This morning, I’m bringing you a guest post from Lance Godard, of The Godard Group, who is sharing some excellent tips on how to use content to create and deliver value for readers. Have you been wondering how you bridge that gap between good writing, and great writing that catches the attention of potential clients, referral sources and influencers, and shows you to be a thought leader? Lance has the answers. For over 30 years, Lance has worked with lawyers and law firms to help them craft their messages, so if you’re looking for someone to help you with your content, look no further than The Godard Group.
Blog posts, presentations, podcasts, and more: today there are more ways than ever for lawyers to market themselves and their firms. Whatever the method, though, it’s critical to remember that the most effective marketing is that which creates and delivers value to your clients and potential clients.
That doesn’t mean, of course, that other types of marketing – directories, sustained advertising, charity sponsorships, and the like – are never worthwhile. But it does mean that you cannot rely on promotional marketing alone to articulate your firm’s brand.
Instead, you need content, in all its formats, content that informs and educates your readers, content that confirms your ability to solve the very problems your targets are facing.
For example: do your articles discuss the dangers of non-compliance with the U.K. Bribery Act or do they propose ways to develop anti-corruption strategies without disrupting business operations around the globe? Do your presentations focus on the cost of counterfeiting and other IP theft around the world, or instead provide concrete examples of successful countermeasures and lessons learned? More to the point, do you talk about the problems clients already know they face, or do you identify specific ways to overcome those obstacles?
Your targets want more than a lawyer who understands the issues: they want one who proposes actionable solutions to the challenges they’re facing. Here are three ways to make sure your content does just that:
Write about issues that matter to readers
Like most lawyers, you probably have already identified a list of topics you could write about. The work you do every day – filing patents in the United States, preparing for a government investigation in China, terminating employees in France, and more – is good fodder for articles and blog posts, and of broad general interest to your audience.
But generic content about generic issues isn’t going to capture the attention of readers. More importantly, it’s not going to show them that you understand their challenges, that you know their industry, that you have actionable solutions.
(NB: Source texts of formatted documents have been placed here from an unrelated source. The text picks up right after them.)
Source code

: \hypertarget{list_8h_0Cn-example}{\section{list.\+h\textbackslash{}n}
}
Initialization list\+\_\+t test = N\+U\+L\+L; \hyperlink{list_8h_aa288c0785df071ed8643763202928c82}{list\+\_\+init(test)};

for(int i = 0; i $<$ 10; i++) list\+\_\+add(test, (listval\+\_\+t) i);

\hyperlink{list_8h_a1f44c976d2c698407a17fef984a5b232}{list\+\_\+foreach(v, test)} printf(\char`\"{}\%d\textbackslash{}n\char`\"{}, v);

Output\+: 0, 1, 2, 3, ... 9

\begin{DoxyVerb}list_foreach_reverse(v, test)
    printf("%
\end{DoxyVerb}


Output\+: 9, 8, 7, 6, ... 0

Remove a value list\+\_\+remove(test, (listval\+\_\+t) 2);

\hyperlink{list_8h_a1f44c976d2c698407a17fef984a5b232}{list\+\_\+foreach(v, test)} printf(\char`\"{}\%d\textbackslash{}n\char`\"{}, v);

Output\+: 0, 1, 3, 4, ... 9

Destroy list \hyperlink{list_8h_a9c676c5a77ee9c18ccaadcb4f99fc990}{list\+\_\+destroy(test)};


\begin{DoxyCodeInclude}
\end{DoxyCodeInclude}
For that, you need to identify and propose solutions around the issues that matter to your audience, that address the things that keep them up at night. Talk to your clients and prospects to enhance your understanding of their urgencies and the specific challenges they have today. Review the business and legal press to ensure you’re up to speed on economic trends and legislative developments. Identify one or two hot topics that seem to be top of mind for your audience, then look at how others are framing those issues and solutions.
In short: do your homework to ensure that you write about the issues that truly matter to readers, not about what you hope they care about or what you think they should care about.
Measure your results
If you’re producing content on a regular basis and pushing it out to your audience via email, social media, LinkedIn, and other free and paid channels, you’re generating data that can help you produce better content, content that is more relevant to your readers, content that helps you reach your goal.
Start measuring it. Start tracking how many people open your blog posts, how long they stay on the site, where they’re coming from, what terms they search for when they’ve finished reading the first article and what to know more. Start analyzing the data to see what’s resonating with readers, what’s leaving them indifferent, what’s prompting them to seek out more.
Patterns will form: topics that people avoid and ones they can’t seem to read enough about, days of the week when your audience doesn’t go online, keywords that catch their attention more than others, titles and distribution channels that work best. Let those patterns guide your future content.
Find the right formula
When you’re building a marketing and branding initiative around content, readers can seem pretty fickle. They’ll love one blog post on U.S. tax law while completely ignoring another. They’ll actively share an article on the pitfalls of short-term financing without reading the follow-up. That it might be because you haven’t yet hit on the right formula: the topics they’re most worried about, or the titles that catch their eye, the best times and places to share it online.
That’s why you need to track data, to see when your audience is reading your work, to find out where they are going to get it, to understand what interests them the most. And that’s also why you need to experiment, to shake things up, to see how changes you can control – where you publish your work and when you share it, for example – influence readership. So that you can do more of the things that work, and less of those that don’t.
Does featuring an article on your firm’s home page lead to more page views? How many more readers do you get when you double or triple the number of times you share it on Twitter? What’s the effect of adding your email address in the text? How about using an alternate title when sharing a piece on LinkedIn or on Facebook?
The bottom line? Content marketing success depends on how well you understand what’s keeping your clients and potential clients up at night and on your ability to articulate practical solutions to those problems. But whether or not content marketing works for you also depends on your ability to get people to read your written work. That’s why you need to experiment until you find a formula that works, and then experiment so more to see if you can’t make it better.